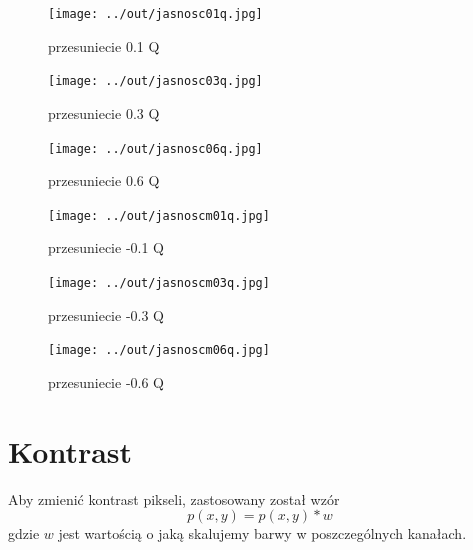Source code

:\documentclass[a4paper,12pt]{article}
\begin{document}
\begin{figure}[h!]
\begin{minipage}[t]{5cm}
\begin{center}
\texttt{[image: ../out/jasnosc01q.jpg]}
\caption{przesuniecie 0.1 Q}
\end{center}
\end{minipage}
\hfill
\begin{minipage}[t]{5cm}
\begin{center}
\texttt{[image: ../out/jasnosc03q.jpg]}
\caption{przesuniecie 0.3 Q}
\end{center}
\end{minipage}
\hfill
\begin{minipage}[t]{5cm}
\begin{center}
\texttt{[image: ../out/jasnosc06q.jpg]}
\caption{przesuniecie 0.6 Q}
\end{center}
\end{minipage}
\end{figure}

\begin{figure}[h!]
\begin{minipage}[t]{5cm}
\begin{center}
\texttt{[image: ../out/jasnoscm01q.jpg]}
\caption{przesuniecie -0.1 Q}
\end{center}
\end{minipage}
\hfill
\begin{minipage}[t]{5cm}
\begin{center}
\texttt{[image: ../out/jasnoscm03q.jpg]}
\caption{przesuniecie -0.3 Q}
\end{center}
\end{minipage}
\hfill
\begin{minipage}[t]{5cm}
\begin{center}
\texttt{[image: ../out/jasnoscm06q.jpg]}
\caption{przesuniecie -0.6 Q}
\end{center}
\end{minipage}
\end{figure}



\newpage
\section{Kontrast}
Aby zmienić kontrast pikseli, zastosowany został wzór
$$p(x, y) = p(x, y) * w$$
gdzie $w$ jest wartością o jaką skalujemy barwy w poszczególnych kanałach.


\end{document}
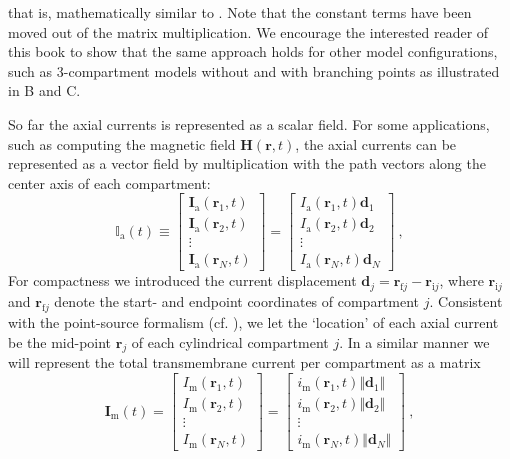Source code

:%
that is, mathematically similar to . 
Note that the constant terms have been moved out of the matrix multiplication.
We encourage the interested reader of this book to show that the same approach holds for other model configurations, such
as 3-compartment models without and with branching points as illustrated in B and C.

So far\sntxt{,} the axial currents is represented as a scalar field.
For some applications, such as computing the magnetic field $\mathbf{H}(\mathbf{r}, t)$,
the axial currents can be represented as a vector field by multiplication with the path vectors along the center axis of each compartment:
%
\begin{equation}
\mathbb{I}_\text{a}(t) \equiv
\begin{bmatrix}
\mathbf{I}_\text{a}(\mathbf{r}_1, t)\\
\mathbf{I}_\text{a}(\mathbf{r}_2, t)\\
\vdots \\
\mathbf{I}_\text{a}(\mathbf{r}_N, t)
\end{bmatrix}
=
\begin{bmatrix}
I_\text{a}(\mathbf{r}_1, t) \mathbf{d}_1 \\
I_\text{a}(\mathbf{r}_2, t) \mathbf{d}_2 \\
\vdots \\
I_\text{a}(\mathbf{r}_N, t) \mathbf{d}_N
\end{bmatrix} ~,
\end{equation}
%
For compactness\sntxt{,} we introduced the current displacement $\mathbf{d}_j=\mathbf{r}_{\text{f}j} - \mathbf{r}_{\text{i}j}$,
where $\mathbf{r}_{\text{i}j}$ and $\mathbf{r}_{\text{f}j}$ denote the start- and endpoint coordinates of compartment $j$.
Consistent with the point-source formalism (cf. ),
we let the `location' of each axial current be the mid-point $\mathbf{r}_j$ of each cylindrical compartment $j$.
In a similar manner we will represent the total transmembrane current per compartment as a matrix
\begin{equation}
\mathbf{I}_\text{m}(t) =
\begin{bmatrix}
I_\text{m}(\mathbf{r}_1, t) \\
I_\text{m}(\mathbf{r}_2, t) \\
\vdots \\
I_\text{m}(\mathbf{r}_N, t)
\end{bmatrix}
=
\begin{bmatrix}
i_\text{m}(\mathbf{r}_1, t) \Vert \mathbf{d}_1 \Vert \\
i_\text{m}(\mathbf{r}_2, t) \Vert \mathbf{d}_2 \Vert \\
\vdots \\
i_\text{m}(\mathbf{r}_N, t) \Vert \mathbf{d}_N \Vert
\end{bmatrix} ~,
\end{equation}
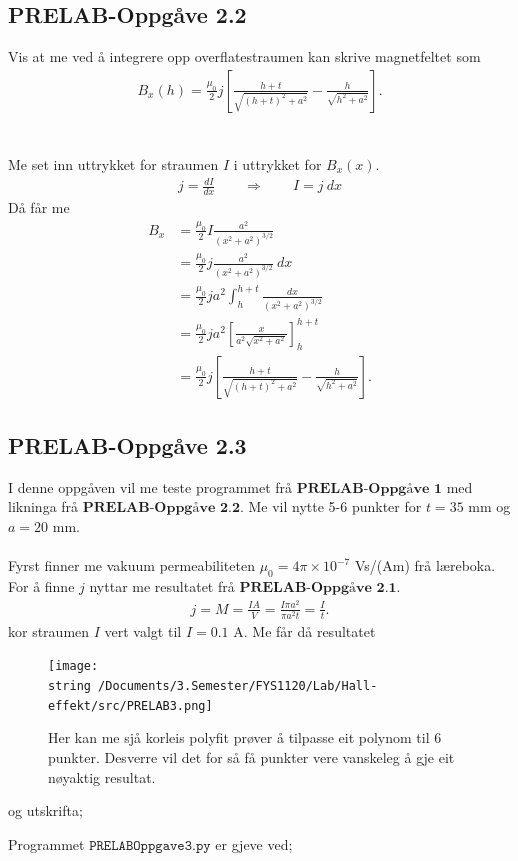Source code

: \documentclass[11pt, a4paper]{article}
\begin{document}
  \subsection*{PRELAB-Oppgåve 2.2}
    Vis at me ved å integrere opp overflatestraumen kan skrive magnetfeltet som
    \begin{align*}
      B_x(h) = \frac{\mu_0}{2}j\left[ \frac{h + t}{\sqrt{(h + t)^2 + a^2}} - \frac{h}{\sqrt{h^2 + a^2}} \right].
    \end{align*} \\ \\
    Me set inn uttrykket for straumen $I$ i uttrykket for $B_x(x)$.
    \begin{align*}
      j = \frac{dI}{dx} \qquad \Rightarrow \qquad I = j\ dx
    \end{align*}
    Då får me 
    \begin{align*}
      B_x &= \frac{\mu_0}{2}I \frac{a^2}{(x^2 + a^2)^{3/2}} \\
      &= \frac{\mu_0}{2}j\frac{a^2}{(x^2 + a^2)^{3/2}}\ dx \\
      &= \frac{\mu_0}{2}ja^2\int_h^{h + t}\frac{dx}{(x^2 + a^2)^{3/2}} \\
      &= \frac{\mu_0}{2}ja^2\left[ \frac{x}{a^2\sqrt{x^2 + a^2}} \right]_h^{h + t} \\
      &= \frac{\mu_0}{2}j\left[ \frac{h + t}{\sqrt{(h + t)^2 + a^2}} - \frac{h}{\sqrt{h^2 + a^2}} \right].
    \end{align*}

  \subsection*{PRELAB-Oppgåve 2.3}
    I denne oppgåven vil me teste programmet frå $\textbf{PRELAB-Oppgåve 1}$ med likninga frå $\textbf{PRELAB-Oppgåve 2.2}$.
    Me vil nytte 5-6 punkter for $t = 35$ mm og $a = 20$ mm. \\ \\
    Fyrst finner me vakuum permeabiliteten $\mu_0 = 4\pi \times 10^{-7}$ Vs/(Am) frå læreboka. For å finne $j$ nyttar me resultatet frå $\textbf{PRELAB-Oppgåve 2.1}$.
    \begin{align*}
      j = M = \frac{IA}{V} = \frac{I\pi a^2}{\pi a^2t} = \frac{I}{t}.
    \end{align*}
    kor straumen $I$ vert valgt til $I = 0.1$ A. Me får då resultatet
    \begin{figure}[H]
      \centering
      \texttt{[image: \\string~/Documents/3.Semester/FYS1120/Lab/Hall-effekt/src/PRELAB3.png]}
      \caption{Her kan me sjå korleis polyfit prøver å tilpasse eit polynom til 6 punkter. Desverre vil det for så få punkter vere vanskeleg å gje eit nøyaktig resultat.}
    \end{figure}
    og utskrifta;
    
    Programmet $\texttt{PRELABOppgave3.py}$ er gjeve ved;
    
\end{document}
==========
Every record above must be repeated exactly, with the pictures dropped.

Source code

:\documentclass[a4paper,12pt]{article}
\begin{document}
\begin{figure}[h!]
\begin{minipage}[t]{5cm}
\begin{center}
\texttt{[image: ../out/jasnosc01q.jpg]}
\caption{przesuniecie 0.1 Q}
\end{center}
\end{minipage}
\hfill
\begin{minipage}[t]{5cm}
\begin{center}
\texttt{[image: ../out/jasnosc03q.jpg]}
\caption{przesuniecie 0.3 Q}
\end{center}
\end{minipage}
\hfill
\begin{minipage}[t]{5cm}
\begin{center}
\texttt{[image: ../out/jasnosc06q.jpg]}
\caption{przesuniecie 0.6 Q}
\end{center}
\end{minipage}
\end{figure}

\begin{figure}[h!]
\begin{minipage}[t]{5cm}
\begin{center}
\texttt{[image: ../out/jasnoscm01q.jpg]}
\caption{przesuniecie -0.1 Q}
\end{center}
\end{minipage}
\hfill
\begin{minipage}[t]{5cm}
\begin{center}
\texttt{[image: ../out/jasnoscm03q.jpg]}
\caption{przesuniecie -0.3 Q}
\end{center}
\end{minipage}
\hfill
\begin{minipage}[t]{5cm}
\begin{center}
\texttt{[image: ../out/jasnoscm06q.jpg]}
\caption{przesuniecie -0.6 Q}
\end{center}
\end{minipage}
\end{figure}



\newpage
\section{Kontrast}
Aby zmienić kontrast pikseli, zastosowany został wzór
$$p(x, y) = p(x, y) * w$$
gdzie $w$ jest wartością o jaką skalujemy barwy w poszczególnych kanałach.


\end{document}
Source code

:%
that is, mathematically similar to . 
Note that the constant terms have been moved out of the matrix multiplication.
We encourage the interested reader of this book to show that the same approach holds for other model configurations, such
as 3-compartment models without and with branching points as illustrated in B and C.

So far\sntxt{,} the axial currents is represented as a scalar field.
For some applications, such as computing the magnetic field $\mathbf{H}(\mathbf{r}, t)$,
the axial currents can be represented as a vector field by multiplication with the path vectors along the center axis of each compartment:
%
\begin{equation}
\mathbb{I}_\text{a}(t) \equiv
\begin{bmatrix}
\mathbf{I}_\text{a}(\mathbf{r}_1, t)\\
\mathbf{I}_\text{a}(\mathbf{r}_2, t)\\
\vdots \\
\mathbf{I}_\text{a}(\mathbf{r}_N, t)
\end{bmatrix}
=
\begin{bmatrix}
I_\text{a}(\mathbf{r}_1, t) \mathbf{d}_1 \\
I_\text{a}(\mathbf{r}_2, t) \mathbf{d}_2 \\
\vdots \\
I_\text{a}(\mathbf{r}_N, t) \mathbf{d}_N
\end{bmatrix} ~,
\end{equation}
%
For compactness\sntxt{,} we introduced the current displacement $\mathbf{d}_j=\mathbf{r}_{\text{f}j} - \mathbf{r}_{\text{i}j}$,
where $\mathbf{r}_{\text{i}j}$ and $\mathbf{r}_{\text{f}j}$ denote the start- and endpoint coordinates of compartment $j$.
Consistent with the point-source formalism (cf. ),
we let the `location' of each axial current be the mid-point $\mathbf{r}_j$ of each cylindrical compartment $j$.
In a similar manner we will represent the total transmembrane current per compartment as a matrix
\begin{equation}
\mathbf{I}_\text{m}(t) =
\begin{bmatrix}
I_\text{m}(\mathbf{r}_1, t) \\
I_\text{m}(\mathbf{r}_2, t) \\
\vdots \\
I_\text{m}(\mathbf{r}_N, t)
\end{bmatrix}
=
\begin{bmatrix}
i_\text{m}(\mathbf{r}_1, t) \Vert \mathbf{d}_1 \Vert \\
i_\text{m}(\mathbf{r}_2, t) \Vert \mathbf{d}_2 \Vert \\
\vdots \\
i_\text{m}(\mathbf{r}_N, t) \Vert \mathbf{d}_N \Vert
\end{bmatrix} ~,
\end{equation}
Source code

: \documentclass[11pt, a4paper]{article}
\begin{document}
  \subsection*{PRELAB-Oppgåve 2.2}
    Vis at me ved å integrere opp overflatestraumen kan skrive magnetfeltet som
    \begin{align*}
      B_x(h) = \frac{\mu_0}{2}j\left[ \frac{h + t}{\sqrt{(h + t)^2 + a^2}} - \frac{h}{\sqrt{h^2 + a^2}} \right].
    \end{align*} \\ \\
    Me set inn uttrykket for straumen $I$ i uttrykket for $B_x(x)$.
    \begin{align*}
      j = \frac{dI}{dx} \qquad \Rightarrow \qquad I = j\ dx
    \end{align*}
    Då får me 
    \begin{align*}
      B_x &= \frac{\mu_0}{2}I \frac{a^2}{(x^2 + a^2)^{3/2}} \\
      &= \frac{\mu_0}{2}j\frac{a^2}{(x^2 + a^2)^{3/2}}\ dx \\
      &= \frac{\mu_0}{2}ja^2\int_h^{h + t}\frac{dx}{(x^2 + a^2)^{3/2}} \\
      &= \frac{\mu_0}{2}ja^2\left[ \frac{x}{a^2\sqrt{x^2 + a^2}} \right]_h^{h + t} \\
      &= \frac{\mu_0}{2}j\left[ \frac{h + t}{\sqrt{(h + t)^2 + a^2}} - \frac{h}{\sqrt{h^2 + a^2}} \right].
    \end{align*}

  \subsection*{PRELAB-Oppgåve 2.3}
    I denne oppgåven vil me teste programmet frå $\textbf{PRELAB-Oppgåve 1}$ med likninga frå $\textbf{PRELAB-Oppgåve 2.2}$.
    Me vil nytte 5-6 punkter for $t = 35$ mm og $a = 20$ mm. \\ \\
    Fyrst finner me vakuum permeabiliteten $\mu_0 = 4\pi \times 10^{-7}$ Vs/(Am) frå læreboka. For å finne $j$ nyttar me resultatet frå $\textbf{PRELAB-Oppgåve 2.1}$.
    \begin{align*}
      j = M = \frac{IA}{V} = \frac{I\pi a^2}{\pi a^2t} = \frac{I}{t}.
    \end{align*}
    kor straumen $I$ vert valgt til $I = 0.1$ A. Me får då resultatet
    \begin{figure}[H]
      \centering
      \texttt{[image: \\string~/Documents/3.Semester/FYS1120/Lab/Hall-effekt/src/PRELAB3.png]}
      \caption{Her kan me sjå korleis polyfit prøver å tilpasse eit polynom til 6 punkter. Desverre vil det for så få punkter vere vanskeleg å gje eit nøyaktig resultat.}
    \end{figure}
    og utskrifta;
    
    Programmet $\texttt{PRELABOppgave3.py}$ er gjeve ved;
    
\end{document}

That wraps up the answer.